Starting at the first line of the entries below, output every line exactly, up to and including the line with "results retain their".
□ □ □ □ □ □ □
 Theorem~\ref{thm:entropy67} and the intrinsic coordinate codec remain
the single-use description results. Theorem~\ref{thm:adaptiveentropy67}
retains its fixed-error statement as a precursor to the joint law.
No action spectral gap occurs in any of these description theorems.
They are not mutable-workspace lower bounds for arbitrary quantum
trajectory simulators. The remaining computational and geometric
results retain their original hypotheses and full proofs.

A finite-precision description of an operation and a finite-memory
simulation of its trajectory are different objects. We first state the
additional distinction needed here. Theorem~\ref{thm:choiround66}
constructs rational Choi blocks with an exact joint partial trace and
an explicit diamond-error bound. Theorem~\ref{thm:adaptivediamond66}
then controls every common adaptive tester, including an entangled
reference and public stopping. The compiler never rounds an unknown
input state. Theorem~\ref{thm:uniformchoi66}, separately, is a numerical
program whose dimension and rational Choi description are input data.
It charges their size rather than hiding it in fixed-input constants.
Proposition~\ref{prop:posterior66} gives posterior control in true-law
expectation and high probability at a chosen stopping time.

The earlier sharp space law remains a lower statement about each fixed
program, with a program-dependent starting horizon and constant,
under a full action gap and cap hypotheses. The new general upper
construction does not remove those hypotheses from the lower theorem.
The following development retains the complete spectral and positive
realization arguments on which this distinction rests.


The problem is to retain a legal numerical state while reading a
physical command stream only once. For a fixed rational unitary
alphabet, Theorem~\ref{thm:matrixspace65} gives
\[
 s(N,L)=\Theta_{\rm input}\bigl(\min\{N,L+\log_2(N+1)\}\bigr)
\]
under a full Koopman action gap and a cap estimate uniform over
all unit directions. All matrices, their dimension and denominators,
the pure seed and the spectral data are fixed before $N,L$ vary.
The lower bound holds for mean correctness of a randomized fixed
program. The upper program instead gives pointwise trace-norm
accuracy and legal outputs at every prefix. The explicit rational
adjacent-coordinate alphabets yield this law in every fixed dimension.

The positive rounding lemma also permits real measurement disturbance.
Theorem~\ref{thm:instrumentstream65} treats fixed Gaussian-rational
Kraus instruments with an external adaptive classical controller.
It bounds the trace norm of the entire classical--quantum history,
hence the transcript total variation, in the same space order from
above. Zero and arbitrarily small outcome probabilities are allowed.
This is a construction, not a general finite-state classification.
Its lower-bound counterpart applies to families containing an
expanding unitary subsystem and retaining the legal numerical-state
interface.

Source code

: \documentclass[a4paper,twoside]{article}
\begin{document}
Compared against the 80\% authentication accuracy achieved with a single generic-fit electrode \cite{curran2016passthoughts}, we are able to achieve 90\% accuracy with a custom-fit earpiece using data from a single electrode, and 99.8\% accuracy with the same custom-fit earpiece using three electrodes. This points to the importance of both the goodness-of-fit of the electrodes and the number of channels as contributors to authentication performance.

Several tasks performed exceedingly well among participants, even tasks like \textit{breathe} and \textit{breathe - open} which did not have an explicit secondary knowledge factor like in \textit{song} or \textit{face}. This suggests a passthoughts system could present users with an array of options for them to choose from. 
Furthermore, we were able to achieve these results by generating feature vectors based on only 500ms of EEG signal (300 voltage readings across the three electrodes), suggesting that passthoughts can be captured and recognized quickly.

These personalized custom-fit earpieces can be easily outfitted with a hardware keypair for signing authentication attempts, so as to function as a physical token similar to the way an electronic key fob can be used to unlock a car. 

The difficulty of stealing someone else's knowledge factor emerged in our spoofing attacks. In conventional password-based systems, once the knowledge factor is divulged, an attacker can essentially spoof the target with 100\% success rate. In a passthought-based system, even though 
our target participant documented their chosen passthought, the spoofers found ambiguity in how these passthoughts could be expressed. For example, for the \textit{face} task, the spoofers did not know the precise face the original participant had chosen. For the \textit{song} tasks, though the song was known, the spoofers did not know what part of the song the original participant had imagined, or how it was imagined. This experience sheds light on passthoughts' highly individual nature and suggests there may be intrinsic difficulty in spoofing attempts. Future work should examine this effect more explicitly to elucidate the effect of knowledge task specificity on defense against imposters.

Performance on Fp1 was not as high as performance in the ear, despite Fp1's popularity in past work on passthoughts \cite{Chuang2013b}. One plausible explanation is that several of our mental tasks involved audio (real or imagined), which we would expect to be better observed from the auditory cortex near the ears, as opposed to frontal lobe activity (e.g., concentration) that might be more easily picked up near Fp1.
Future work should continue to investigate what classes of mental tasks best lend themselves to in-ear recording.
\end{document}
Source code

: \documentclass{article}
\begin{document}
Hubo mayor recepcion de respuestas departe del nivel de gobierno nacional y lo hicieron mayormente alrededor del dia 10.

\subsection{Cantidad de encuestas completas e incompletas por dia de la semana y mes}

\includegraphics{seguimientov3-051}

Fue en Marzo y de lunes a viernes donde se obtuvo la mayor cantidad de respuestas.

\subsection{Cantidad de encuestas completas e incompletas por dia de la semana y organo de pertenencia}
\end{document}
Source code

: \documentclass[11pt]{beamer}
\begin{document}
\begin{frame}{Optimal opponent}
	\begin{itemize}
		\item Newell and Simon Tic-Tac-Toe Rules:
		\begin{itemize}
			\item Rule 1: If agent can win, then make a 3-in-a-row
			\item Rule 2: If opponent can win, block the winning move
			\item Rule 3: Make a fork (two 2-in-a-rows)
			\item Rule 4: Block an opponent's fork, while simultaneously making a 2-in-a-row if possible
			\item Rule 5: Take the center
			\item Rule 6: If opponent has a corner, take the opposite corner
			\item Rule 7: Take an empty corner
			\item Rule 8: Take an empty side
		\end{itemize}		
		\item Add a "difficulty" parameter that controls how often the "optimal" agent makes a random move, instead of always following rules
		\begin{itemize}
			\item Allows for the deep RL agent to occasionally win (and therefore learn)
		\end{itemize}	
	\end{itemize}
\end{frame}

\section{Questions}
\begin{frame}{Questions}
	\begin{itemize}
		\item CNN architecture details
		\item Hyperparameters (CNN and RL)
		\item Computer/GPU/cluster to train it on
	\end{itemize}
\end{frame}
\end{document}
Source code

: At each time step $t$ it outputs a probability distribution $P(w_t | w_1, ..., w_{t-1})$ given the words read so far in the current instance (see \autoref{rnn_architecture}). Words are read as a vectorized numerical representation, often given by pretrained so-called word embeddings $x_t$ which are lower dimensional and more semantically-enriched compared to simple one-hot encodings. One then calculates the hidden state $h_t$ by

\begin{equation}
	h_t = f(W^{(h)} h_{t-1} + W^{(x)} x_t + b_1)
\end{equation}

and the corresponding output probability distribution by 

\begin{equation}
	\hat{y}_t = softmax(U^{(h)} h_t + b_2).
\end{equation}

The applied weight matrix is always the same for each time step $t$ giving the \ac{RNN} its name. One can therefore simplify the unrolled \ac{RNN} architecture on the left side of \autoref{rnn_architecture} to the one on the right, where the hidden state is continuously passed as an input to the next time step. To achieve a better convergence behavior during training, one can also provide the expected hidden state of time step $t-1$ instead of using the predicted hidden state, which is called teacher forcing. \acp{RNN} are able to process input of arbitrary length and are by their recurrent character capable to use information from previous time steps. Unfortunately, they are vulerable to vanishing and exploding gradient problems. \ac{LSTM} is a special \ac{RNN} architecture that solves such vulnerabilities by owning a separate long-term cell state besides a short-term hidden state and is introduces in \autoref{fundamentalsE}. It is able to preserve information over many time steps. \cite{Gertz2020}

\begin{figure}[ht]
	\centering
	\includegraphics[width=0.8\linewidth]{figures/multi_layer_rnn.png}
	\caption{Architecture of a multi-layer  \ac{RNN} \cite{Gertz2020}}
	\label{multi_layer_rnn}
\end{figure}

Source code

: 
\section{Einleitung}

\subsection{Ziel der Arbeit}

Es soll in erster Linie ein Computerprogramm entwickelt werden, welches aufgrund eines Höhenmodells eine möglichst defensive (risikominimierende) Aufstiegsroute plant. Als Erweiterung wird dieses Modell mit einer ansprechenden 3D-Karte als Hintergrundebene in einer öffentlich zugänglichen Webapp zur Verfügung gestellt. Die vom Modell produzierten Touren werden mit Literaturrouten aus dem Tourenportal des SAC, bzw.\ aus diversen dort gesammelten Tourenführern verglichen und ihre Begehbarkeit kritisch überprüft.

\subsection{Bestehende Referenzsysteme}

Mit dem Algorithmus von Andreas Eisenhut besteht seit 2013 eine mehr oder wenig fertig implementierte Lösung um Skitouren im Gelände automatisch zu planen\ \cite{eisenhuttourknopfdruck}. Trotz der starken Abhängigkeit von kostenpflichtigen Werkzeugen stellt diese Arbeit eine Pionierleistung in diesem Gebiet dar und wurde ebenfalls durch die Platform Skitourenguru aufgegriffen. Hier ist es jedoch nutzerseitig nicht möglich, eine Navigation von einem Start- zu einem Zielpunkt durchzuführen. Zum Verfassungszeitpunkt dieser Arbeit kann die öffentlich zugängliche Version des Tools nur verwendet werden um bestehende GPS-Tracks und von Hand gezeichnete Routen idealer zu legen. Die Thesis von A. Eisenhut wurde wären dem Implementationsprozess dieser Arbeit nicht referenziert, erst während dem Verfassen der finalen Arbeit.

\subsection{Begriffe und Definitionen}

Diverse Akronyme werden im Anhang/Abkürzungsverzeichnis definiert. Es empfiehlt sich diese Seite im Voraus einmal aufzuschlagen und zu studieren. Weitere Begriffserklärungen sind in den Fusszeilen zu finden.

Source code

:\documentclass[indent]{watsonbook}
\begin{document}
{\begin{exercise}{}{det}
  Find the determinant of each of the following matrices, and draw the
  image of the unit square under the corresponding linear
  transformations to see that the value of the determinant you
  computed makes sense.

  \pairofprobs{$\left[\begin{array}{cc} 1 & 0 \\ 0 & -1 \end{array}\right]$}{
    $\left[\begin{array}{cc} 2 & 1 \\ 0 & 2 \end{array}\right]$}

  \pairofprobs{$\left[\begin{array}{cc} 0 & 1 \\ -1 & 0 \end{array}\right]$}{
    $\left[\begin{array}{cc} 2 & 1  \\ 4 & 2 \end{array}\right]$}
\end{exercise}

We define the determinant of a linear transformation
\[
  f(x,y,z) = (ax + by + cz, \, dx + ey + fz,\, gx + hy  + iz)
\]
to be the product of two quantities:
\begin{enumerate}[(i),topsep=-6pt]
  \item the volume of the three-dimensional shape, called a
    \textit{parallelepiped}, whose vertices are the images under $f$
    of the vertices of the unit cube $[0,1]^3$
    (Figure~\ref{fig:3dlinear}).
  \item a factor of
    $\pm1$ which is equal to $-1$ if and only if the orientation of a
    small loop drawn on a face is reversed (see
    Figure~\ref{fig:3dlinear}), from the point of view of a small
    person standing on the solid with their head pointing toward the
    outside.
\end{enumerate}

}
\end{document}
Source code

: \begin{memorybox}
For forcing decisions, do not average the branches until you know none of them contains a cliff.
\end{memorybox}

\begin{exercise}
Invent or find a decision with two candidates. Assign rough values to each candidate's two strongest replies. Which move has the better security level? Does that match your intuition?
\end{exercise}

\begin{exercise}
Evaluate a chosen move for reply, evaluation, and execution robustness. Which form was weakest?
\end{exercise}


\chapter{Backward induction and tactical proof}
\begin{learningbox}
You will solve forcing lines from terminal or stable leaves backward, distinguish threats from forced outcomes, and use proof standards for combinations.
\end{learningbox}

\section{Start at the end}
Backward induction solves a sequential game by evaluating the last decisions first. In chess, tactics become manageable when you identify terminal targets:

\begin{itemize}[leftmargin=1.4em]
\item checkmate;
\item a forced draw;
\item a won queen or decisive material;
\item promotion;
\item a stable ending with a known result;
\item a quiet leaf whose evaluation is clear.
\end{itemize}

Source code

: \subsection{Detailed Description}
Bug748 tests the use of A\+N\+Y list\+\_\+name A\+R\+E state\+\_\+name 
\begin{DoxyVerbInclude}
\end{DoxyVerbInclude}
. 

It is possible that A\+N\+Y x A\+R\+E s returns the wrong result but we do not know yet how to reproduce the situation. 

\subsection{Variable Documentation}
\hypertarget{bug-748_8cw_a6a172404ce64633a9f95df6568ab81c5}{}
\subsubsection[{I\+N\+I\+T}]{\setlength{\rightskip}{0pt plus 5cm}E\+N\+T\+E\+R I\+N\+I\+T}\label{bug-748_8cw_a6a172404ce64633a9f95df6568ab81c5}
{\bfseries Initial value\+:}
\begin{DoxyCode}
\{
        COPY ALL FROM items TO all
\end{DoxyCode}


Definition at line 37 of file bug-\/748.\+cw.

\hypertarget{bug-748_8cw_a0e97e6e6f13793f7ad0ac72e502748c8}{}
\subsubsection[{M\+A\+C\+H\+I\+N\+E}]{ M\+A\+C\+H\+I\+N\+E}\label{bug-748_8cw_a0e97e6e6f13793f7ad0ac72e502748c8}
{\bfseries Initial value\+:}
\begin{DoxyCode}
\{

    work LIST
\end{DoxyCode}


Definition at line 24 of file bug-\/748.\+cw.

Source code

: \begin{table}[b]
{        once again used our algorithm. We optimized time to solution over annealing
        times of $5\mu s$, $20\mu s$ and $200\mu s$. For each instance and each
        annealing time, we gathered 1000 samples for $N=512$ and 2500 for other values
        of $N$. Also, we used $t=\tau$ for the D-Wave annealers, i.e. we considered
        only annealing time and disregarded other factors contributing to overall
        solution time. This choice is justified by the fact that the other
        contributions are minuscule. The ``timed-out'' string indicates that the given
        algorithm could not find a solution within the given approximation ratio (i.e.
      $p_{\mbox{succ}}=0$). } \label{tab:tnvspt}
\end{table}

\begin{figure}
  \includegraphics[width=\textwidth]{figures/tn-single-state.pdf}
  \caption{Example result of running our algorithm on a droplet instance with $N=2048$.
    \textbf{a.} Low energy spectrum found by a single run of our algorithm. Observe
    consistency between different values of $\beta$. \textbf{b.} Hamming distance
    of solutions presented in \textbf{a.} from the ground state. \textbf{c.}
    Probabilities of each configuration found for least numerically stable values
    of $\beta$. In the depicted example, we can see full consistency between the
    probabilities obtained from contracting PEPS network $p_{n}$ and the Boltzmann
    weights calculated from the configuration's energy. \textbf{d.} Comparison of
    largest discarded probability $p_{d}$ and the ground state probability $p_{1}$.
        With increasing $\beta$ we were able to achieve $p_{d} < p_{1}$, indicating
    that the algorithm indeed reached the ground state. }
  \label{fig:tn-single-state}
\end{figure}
□ □ □ □ □ □ □
— Result of this exercise —
 Theorem~\ref{thm:entropy67} and the intrinsic coordinate codec remain
the single-use description results. Theorem~\ref{thm:adaptiveentropy67}
retains its fixed-error statement as a precursor to the joint law.
No action spectral gap occurs in any of these description theorems.
They are not mutable-workspace lower bounds for arbitrary quantum
trajectory simulators. The remaining computational and geometric
results retain their original hypotheses and full proofs.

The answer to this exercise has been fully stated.